Nach Ansturm auf Ceuta: Spanien setzt Italien Frist für Ende der Grenzkontrollen
Zusammenfassung
- Spanien hat Italien im Streit um vorübergehend eingeführte Grenzkontrollen eine Frist bis zum 9. August gesetzt und droht danach mit „verhältnismäßigen“ Gegenmaßnahmen.
- Italien hatte nach der Ankunft Tausender Migranten in Ceuta selektive Kontrollen für Flug- und Fährpassagiere aus Spanien eingeführt, die zunächst einen Monat gelten sollen.
- Madrid bezeichnet die Maßnahme als einseitig, diskriminierend und nicht mit dem Schengen-Recht vereinbar, während Rom sie als Vorsichtsmaßnahme zum Schutz der nationalen Sicherheit verteidigt.
Im Streit um von Rom vorübergehend wieder eingeführte Grenzkontrollen hat Spanien Italien eine Frist bis zum 9. August gesetzt. Sollten die Kontrollen bis dahin nicht beendet werden, werde Madrid „verhältnismäßige“ Gegenmaßnahmen ergreifen, teilte die spanische Regierung am Freitag mit.
Italien hatte vergangene Woche nach der Ankunft Tausender Migranten in der spanischen Nordafrika-Exklave Ceuta die Schengen-Regeln gegenüber Spanien vorübergehend ausgesetzt und selektive Kontrollen für Flug- und Fährpassagiere aus Spanien eingeführt.
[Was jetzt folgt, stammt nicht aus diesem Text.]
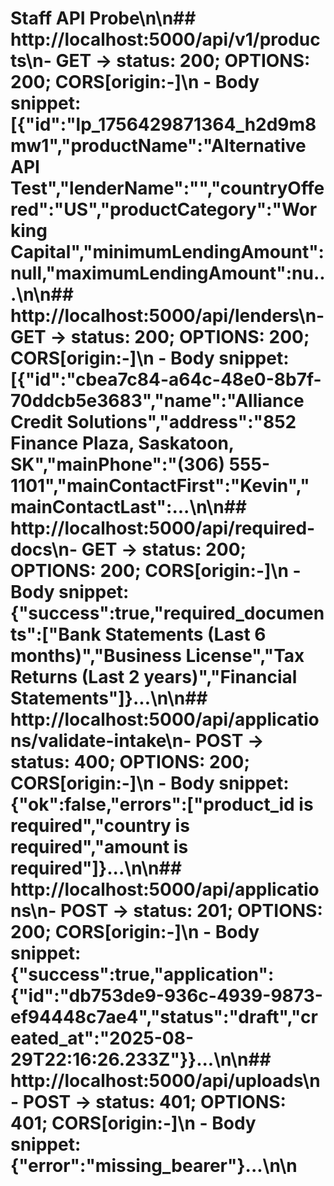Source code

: # Staff API Probe\n\n## http://localhost:5000/api/v1/products\n- **GET** → status: 200; OPTIONS: 200; CORS[origin:-]\n  - Body snippet: [{"id":"lp_1756429871364_h2d9m8mw1","productName":"Alternative API Test","lenderName":"","countryOffered":"US","productCategory":"Working Capital","minimumLendingAmount":null,"maximumLendingAmount":nu...\n\n## http://localhost:5000/api/lenders\n- **GET** → status: 200; OPTIONS: 200; CORS[origin:-]\n  - Body snippet: [{"id":"cbea7c84-a64c-48e0-8b7f-70ddcb5e3683","name":"Alliance Credit Solutions","address":"852 Finance Plaza, Saskatoon, SK","mainPhone":"(306) 555-1101","mainContactFirst":"Kevin","mainContactLast":...\n\n## http://localhost:5000/api/required-docs\n- **GET** → status: 200; OPTIONS: 200; CORS[origin:-]\n  - Body snippet: {"success":true,"required_documents":["Bank Statements (Last 6 months)","Business License","Tax Returns (Last 2 years)","Financial Statements"]}...\n\n## http://localhost:5000/api/applications/validate-intake\n- **POST** → status: 400; OPTIONS: 200; CORS[origin:-]\n  - Body snippet: {"ok":false,"errors":["product_id is required","country is required","amount is required"]}...\n\n## http://localhost:5000/api/applications\n- **POST** → status: 201; OPTIONS: 200; CORS[origin:-]\n  - Body snippet: {"success":true,"application":{"id":"db753de9-936c-4939-9873-ef94448c7ae4","status":"draft","created_at":"2025-08-29T22:16:26.233Z"}}...\n\n## http://localhost:5000/api/uploads\n- **POST** → status: 401; OPTIONS: 401; CORS[origin:-]\n  - Body snippet: {"error":"missing_bearer"}...\n\n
Die Maßnahmen sollen zunächst einen Monat gelten.
Madrid kritisierte Italiens Vorgehen scharf
Madrid kritisierte Italiens Vorgehen scharf. Die Entscheidung sei „ungerecht, den Interessen der Europäischen Union zuwiderlaufend und diskriminierend gegenüber der spanischen Bevölkerung“. Zudem habe Rom die Kontrollen ohne vorherige Abstimmung, einseitig und ohne ausreichende rechtliche Grundlage eingeführt. Nach Ansicht der spanischen Regierung entsprechen die Maßnahmen weder dem Schengener Grenzkodex noch den tatsächlichen Gegebenheiten.
Spanien verweist darauf, dass die Einreise nach Ceuta nicht automatisch den Zugang zum Schengen-Raum ermögliche. Der Großteil der Migranten sei inzwischen nach Marokko zurückgekehrt.
Bei einer außerordentlichen Videokonferenz der EU-Innenminister in dieser Woche verteidigte Italiens Innenminister Matteo Piantedosi die Entscheidung. Die vorübergehende Wiedereinführung von Kontrollen an den Luft- und Seegrenzen zu Spanien richte sich „in keiner Weise gegen Spanien oder einen anderen Partner“. Es handle sich um eine Vorsichts- und Organisationsmaßnahme zum Schutz der nationalen Sicherheit und der Integrität des europäischen Kontrollsystems in einer Phase außergewöhnlicher Belastung. Zugleich bekundete der Minister der spanischen Regierung seine Solidarität wegen der Ceuta-Krise.